(Excerpts from a dataset)
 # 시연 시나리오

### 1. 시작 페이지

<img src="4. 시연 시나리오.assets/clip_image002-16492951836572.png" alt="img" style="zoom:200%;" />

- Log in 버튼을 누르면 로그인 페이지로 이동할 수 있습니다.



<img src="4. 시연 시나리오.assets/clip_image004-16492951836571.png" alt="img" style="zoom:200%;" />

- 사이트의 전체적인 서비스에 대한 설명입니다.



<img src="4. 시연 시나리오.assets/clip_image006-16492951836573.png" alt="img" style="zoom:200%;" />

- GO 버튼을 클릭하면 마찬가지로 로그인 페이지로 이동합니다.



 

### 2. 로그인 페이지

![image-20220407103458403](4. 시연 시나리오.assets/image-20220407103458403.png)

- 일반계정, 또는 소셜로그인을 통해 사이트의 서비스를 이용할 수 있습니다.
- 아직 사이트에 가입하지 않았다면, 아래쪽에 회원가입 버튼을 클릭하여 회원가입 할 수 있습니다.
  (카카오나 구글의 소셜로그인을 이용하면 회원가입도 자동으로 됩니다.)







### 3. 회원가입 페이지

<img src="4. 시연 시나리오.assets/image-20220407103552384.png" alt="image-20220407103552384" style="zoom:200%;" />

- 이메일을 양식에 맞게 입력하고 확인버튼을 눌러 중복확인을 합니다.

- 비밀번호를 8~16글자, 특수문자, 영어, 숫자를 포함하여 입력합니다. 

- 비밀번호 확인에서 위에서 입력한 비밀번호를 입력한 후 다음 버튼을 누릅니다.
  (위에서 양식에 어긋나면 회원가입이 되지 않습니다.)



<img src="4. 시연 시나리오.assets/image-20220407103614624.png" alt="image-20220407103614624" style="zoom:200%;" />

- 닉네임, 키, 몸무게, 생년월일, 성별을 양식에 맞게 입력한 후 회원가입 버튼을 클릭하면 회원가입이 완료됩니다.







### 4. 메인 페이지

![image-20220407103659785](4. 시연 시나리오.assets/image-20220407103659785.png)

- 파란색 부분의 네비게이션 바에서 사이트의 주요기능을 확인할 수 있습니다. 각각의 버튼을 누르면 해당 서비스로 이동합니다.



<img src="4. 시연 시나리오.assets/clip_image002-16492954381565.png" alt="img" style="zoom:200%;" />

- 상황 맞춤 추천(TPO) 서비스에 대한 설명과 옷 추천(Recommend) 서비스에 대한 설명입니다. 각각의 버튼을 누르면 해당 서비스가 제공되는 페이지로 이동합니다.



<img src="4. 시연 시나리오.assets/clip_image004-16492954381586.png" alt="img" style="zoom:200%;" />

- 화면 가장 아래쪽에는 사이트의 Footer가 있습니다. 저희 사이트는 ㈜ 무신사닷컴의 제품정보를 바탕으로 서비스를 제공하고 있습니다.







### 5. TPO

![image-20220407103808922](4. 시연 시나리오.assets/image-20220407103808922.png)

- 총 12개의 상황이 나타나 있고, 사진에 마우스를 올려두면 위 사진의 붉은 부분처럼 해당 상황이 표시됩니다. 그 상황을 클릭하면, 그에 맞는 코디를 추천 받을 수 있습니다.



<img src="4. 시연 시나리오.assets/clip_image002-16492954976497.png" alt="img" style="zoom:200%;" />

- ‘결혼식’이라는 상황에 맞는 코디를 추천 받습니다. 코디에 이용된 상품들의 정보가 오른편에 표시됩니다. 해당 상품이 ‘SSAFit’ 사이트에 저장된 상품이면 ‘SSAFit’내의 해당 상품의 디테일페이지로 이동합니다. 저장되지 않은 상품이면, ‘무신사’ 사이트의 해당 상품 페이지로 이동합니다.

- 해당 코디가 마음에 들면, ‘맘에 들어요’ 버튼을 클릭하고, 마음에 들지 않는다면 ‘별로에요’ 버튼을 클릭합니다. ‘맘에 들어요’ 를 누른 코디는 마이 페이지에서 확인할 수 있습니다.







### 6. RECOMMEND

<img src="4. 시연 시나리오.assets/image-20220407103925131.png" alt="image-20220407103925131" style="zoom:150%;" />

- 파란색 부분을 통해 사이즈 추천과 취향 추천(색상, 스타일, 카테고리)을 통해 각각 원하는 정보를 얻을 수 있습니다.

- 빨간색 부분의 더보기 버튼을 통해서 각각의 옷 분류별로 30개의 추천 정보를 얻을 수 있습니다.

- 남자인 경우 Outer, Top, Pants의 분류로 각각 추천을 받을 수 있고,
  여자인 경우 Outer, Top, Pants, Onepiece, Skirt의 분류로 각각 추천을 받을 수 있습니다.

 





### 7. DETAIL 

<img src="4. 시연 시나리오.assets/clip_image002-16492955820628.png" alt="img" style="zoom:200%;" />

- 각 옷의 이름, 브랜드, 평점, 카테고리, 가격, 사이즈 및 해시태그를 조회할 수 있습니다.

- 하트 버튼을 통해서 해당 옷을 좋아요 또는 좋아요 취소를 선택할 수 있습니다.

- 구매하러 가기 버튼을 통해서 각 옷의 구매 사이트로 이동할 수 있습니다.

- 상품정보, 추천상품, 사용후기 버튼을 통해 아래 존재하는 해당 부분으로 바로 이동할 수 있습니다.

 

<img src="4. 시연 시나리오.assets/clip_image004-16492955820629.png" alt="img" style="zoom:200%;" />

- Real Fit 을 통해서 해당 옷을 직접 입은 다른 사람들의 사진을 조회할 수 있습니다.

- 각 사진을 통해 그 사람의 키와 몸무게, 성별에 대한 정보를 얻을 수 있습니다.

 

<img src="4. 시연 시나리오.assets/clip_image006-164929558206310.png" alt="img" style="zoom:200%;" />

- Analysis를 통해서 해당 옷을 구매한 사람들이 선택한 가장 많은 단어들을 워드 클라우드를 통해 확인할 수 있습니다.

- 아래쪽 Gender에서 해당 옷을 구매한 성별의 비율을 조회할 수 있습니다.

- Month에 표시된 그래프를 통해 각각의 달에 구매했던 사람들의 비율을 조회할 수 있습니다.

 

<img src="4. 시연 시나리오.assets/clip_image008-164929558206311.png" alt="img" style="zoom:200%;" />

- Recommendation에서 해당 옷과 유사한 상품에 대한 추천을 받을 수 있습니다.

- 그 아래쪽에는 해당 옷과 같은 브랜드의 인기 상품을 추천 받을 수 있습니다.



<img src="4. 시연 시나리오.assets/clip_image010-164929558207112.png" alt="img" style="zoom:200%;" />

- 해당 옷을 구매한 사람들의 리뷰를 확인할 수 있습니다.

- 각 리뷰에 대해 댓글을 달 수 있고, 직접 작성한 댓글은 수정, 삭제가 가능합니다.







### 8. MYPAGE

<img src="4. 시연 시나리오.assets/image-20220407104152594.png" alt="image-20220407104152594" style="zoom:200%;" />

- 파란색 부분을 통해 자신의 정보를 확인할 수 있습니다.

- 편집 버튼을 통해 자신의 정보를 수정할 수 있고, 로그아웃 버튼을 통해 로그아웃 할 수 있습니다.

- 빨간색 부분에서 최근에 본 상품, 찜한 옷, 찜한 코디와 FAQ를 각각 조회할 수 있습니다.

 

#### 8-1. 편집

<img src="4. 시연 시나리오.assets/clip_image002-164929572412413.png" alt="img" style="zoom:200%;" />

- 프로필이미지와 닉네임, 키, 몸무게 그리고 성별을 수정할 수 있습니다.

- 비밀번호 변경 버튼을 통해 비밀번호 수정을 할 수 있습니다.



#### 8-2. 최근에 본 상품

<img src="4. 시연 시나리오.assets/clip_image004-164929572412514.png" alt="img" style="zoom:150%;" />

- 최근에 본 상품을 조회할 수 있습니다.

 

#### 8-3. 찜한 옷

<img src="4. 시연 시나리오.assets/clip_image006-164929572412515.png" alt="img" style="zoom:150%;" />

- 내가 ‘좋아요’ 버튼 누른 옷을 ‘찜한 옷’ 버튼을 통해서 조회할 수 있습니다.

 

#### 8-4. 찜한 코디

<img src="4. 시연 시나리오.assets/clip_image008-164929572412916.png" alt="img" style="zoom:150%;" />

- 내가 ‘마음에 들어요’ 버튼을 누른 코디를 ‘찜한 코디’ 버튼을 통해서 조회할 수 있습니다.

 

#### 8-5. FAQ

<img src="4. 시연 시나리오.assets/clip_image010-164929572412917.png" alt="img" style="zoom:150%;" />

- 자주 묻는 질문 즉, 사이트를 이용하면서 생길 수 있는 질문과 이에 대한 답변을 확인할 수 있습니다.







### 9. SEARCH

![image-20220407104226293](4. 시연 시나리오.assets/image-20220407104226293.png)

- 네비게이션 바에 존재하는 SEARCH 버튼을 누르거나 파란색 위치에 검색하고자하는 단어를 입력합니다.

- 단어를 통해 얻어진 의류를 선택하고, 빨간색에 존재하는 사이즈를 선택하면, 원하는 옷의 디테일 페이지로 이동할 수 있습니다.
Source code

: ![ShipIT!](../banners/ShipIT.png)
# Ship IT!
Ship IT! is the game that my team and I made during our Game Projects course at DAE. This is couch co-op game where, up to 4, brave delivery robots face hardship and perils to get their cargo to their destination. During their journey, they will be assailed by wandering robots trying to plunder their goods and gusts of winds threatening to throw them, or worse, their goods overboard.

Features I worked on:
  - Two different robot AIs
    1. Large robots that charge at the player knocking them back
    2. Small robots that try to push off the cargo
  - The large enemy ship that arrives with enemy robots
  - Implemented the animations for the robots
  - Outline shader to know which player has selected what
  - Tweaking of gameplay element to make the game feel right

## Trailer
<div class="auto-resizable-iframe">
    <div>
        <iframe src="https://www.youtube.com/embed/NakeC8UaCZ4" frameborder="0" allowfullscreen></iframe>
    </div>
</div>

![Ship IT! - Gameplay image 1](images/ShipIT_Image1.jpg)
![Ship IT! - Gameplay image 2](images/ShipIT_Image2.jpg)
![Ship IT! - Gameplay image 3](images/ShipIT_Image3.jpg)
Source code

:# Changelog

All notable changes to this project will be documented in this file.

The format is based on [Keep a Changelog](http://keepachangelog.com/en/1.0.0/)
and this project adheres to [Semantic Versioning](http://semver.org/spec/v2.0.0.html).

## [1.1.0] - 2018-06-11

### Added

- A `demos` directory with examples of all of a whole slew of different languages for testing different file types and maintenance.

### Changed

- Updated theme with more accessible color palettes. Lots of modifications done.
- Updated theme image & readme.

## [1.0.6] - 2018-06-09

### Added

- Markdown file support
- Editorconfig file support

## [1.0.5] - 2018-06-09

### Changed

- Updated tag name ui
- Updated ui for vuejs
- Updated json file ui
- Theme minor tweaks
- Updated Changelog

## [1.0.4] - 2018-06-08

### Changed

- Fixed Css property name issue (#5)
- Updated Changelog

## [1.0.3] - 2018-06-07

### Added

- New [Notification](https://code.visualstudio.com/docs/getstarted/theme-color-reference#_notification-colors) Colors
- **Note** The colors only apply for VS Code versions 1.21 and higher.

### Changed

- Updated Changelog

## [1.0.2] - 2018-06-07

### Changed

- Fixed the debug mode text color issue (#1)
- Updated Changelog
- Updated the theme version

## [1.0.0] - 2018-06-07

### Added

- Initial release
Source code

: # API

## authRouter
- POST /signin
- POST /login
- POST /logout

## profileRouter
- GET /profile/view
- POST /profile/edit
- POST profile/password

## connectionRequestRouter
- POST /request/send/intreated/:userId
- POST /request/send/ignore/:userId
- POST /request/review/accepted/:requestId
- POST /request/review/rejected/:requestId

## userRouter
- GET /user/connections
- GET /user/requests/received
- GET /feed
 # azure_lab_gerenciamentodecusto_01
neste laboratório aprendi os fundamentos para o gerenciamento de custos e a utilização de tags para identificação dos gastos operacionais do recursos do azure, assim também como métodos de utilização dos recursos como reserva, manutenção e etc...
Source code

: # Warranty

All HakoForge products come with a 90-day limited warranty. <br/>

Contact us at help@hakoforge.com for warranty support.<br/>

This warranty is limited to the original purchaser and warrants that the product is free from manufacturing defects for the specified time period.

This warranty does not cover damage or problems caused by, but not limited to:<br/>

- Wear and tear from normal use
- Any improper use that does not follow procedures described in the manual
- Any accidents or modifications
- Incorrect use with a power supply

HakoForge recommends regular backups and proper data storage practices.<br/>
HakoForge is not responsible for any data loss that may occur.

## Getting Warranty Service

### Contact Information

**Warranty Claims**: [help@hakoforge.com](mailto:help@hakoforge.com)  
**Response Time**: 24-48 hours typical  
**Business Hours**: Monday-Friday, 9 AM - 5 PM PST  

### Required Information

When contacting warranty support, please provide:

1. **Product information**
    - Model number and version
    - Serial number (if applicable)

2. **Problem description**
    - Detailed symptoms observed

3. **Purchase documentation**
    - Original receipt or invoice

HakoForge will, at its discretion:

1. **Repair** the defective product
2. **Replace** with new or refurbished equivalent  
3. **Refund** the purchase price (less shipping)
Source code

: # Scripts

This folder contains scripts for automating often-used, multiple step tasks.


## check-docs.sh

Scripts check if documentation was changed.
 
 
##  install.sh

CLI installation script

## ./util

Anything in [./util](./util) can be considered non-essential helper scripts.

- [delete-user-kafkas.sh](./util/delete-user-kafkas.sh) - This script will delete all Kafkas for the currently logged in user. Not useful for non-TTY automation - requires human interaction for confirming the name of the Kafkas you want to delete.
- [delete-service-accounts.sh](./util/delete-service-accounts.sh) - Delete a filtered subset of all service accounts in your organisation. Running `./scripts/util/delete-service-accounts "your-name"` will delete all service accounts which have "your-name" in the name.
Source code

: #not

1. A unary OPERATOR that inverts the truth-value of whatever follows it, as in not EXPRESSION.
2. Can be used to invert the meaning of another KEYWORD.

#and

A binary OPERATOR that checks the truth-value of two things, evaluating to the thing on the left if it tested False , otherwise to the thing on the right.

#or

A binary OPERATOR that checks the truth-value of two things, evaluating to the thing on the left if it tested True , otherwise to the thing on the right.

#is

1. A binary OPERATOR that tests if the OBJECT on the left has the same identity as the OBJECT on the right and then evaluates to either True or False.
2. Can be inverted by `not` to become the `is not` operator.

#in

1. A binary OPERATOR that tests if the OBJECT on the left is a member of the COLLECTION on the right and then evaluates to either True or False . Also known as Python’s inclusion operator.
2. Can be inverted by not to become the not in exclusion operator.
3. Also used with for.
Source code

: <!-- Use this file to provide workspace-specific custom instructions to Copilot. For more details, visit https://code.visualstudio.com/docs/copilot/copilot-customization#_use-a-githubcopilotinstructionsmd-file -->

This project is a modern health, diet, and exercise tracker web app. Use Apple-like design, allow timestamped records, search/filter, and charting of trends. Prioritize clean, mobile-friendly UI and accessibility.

● **Problem to solve**
Report how many lines in the data include the string "서비스에", giving nothing but that number.

● **Finished exercise**
2